In order to establish a stronger link with the civil society, Medica also accepted help from the local state which “they see it as an important goal to get the government (of BiH as of any state) at all levels and in the long term to recognize the prevalence and seriousness of male violence against women, take responsibility for addressing it in law and set up the institutional arrangements to prevent it, and to care for survivors”. Ferida says, ‘After all, it’s the duty of the state, the police and social welfare, to take that responsibility Medica should be an adjunct, a helper, of the state in its work”. Despite the preferences of some international donors, activism in BiH civil society was enabling women “to gain moral authority and real, though indirect, power with which to achieve their often very political goal” (Helms, 2003,16).Medica’s Sabiha Haskić and Udružene Žene’s director Nada Golubović also provided strong examples of how Medica created progressive approaches like the law of social protection which accepted women war rape survivors as a category needing financial support from the state. They also explicated that domestic violence was not considered to be a crime in Bosnian law. But through their lobbying and help of other civil society members they successfully got the Law on Protection against Domestic Violence which states: “domestic violence shall be any act of inflicting physical, psychological, sexual or economic harm or suffering, as well as threats as regards the aforementioned, and lack of due care and attention which may seriously impede family members from enjoying their rights and freedoms in all areas of public and private life which are based on equality.”

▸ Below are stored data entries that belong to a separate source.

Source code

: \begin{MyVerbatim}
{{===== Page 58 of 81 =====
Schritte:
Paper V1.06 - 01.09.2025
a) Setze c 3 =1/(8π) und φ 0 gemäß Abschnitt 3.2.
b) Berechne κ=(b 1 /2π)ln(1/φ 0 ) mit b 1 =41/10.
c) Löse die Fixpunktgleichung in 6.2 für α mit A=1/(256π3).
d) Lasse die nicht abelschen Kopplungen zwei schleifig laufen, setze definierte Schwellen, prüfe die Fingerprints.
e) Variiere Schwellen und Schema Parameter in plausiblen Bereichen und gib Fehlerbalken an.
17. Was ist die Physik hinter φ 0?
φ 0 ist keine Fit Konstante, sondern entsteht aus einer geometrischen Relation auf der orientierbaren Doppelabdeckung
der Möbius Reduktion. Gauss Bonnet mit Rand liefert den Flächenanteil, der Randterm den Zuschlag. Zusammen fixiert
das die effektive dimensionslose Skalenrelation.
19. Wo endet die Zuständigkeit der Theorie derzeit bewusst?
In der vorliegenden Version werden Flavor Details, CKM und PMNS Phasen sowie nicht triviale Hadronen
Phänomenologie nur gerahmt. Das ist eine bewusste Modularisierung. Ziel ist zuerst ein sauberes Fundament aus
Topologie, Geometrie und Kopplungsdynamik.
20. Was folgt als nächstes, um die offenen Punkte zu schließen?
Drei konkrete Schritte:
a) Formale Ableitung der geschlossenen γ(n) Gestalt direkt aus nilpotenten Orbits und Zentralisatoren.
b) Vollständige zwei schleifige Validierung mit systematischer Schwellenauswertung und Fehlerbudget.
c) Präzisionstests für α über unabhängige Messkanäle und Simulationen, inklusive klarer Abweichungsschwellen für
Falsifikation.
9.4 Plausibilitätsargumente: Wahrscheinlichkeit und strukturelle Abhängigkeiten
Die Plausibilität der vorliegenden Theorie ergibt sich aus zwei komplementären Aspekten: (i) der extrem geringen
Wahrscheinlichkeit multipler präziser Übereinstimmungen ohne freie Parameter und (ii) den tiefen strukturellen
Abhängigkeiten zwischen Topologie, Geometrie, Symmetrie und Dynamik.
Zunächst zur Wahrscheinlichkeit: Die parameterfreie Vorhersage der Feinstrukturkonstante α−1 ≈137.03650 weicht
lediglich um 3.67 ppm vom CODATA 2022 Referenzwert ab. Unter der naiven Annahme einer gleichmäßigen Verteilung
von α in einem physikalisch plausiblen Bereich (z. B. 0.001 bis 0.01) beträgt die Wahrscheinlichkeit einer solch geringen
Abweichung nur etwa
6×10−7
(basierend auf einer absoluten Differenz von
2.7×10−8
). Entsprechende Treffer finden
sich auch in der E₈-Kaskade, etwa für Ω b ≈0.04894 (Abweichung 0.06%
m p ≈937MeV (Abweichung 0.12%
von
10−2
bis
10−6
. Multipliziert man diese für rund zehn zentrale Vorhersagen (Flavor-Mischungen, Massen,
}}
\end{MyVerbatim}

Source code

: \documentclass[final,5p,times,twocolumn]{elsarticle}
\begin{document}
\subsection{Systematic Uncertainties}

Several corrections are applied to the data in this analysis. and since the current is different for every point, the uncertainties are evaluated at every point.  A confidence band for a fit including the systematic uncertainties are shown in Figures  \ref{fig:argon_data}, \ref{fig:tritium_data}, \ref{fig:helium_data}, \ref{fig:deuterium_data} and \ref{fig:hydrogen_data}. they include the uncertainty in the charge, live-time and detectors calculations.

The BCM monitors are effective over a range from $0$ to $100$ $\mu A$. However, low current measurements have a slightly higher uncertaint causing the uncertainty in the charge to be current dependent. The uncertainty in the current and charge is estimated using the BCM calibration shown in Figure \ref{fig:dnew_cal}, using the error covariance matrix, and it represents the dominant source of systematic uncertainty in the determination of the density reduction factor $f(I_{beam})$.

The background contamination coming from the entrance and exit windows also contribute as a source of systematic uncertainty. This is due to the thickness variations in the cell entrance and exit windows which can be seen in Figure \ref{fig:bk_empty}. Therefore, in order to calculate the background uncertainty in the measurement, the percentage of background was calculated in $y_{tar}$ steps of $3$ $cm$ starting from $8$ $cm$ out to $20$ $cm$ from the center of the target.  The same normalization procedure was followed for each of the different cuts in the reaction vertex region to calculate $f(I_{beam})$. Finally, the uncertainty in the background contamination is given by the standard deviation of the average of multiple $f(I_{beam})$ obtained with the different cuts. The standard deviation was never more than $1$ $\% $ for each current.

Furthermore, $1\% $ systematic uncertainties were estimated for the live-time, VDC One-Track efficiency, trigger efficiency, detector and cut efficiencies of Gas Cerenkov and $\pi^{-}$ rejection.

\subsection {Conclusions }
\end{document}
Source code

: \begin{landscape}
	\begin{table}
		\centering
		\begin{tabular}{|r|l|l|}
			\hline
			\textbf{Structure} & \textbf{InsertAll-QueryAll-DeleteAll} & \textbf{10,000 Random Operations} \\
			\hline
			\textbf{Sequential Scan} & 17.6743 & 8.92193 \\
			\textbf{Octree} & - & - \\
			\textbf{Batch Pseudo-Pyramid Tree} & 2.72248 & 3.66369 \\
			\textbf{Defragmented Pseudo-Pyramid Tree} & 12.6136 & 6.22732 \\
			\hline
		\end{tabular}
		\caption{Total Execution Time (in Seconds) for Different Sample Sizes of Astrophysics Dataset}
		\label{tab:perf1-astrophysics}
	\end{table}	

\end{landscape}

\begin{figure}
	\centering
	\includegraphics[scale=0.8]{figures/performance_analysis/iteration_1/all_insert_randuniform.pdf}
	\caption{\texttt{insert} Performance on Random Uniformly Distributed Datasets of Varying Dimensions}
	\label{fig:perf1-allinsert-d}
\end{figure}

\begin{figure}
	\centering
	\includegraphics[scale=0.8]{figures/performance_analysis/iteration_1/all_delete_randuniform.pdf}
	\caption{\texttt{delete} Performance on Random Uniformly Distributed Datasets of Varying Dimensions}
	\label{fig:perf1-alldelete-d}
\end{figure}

The existence of organizations like Medica exemplifies the power of civil society in re-establishing the countries destroyed by war and violence. The untiring efforts of Medica in helping war victims in general and women in, particular have made significant changes on the grassroots level to bring sustainable change. Medica has also been in a continued partnership with Udružene Žene and various women’s NGOs in the Republika Srpska. They have now also extended to provide therapeutic provision for male victims because one of the interviewees stated ‘people who have experienced violence are more likely to be unable to control their own aggression’. One way or another, she says, ‘We can’t evade it, we have to work with men”. The upcoming challenging of Medica according to Sabiha is to empower women under the clutches of capitalism where women work with poor trade union and their wish of self-employment is hampered. In this culture they are merely reduced into “consumers, articles of consumption and objects of fun” (in Cockburn, 2016, p.34).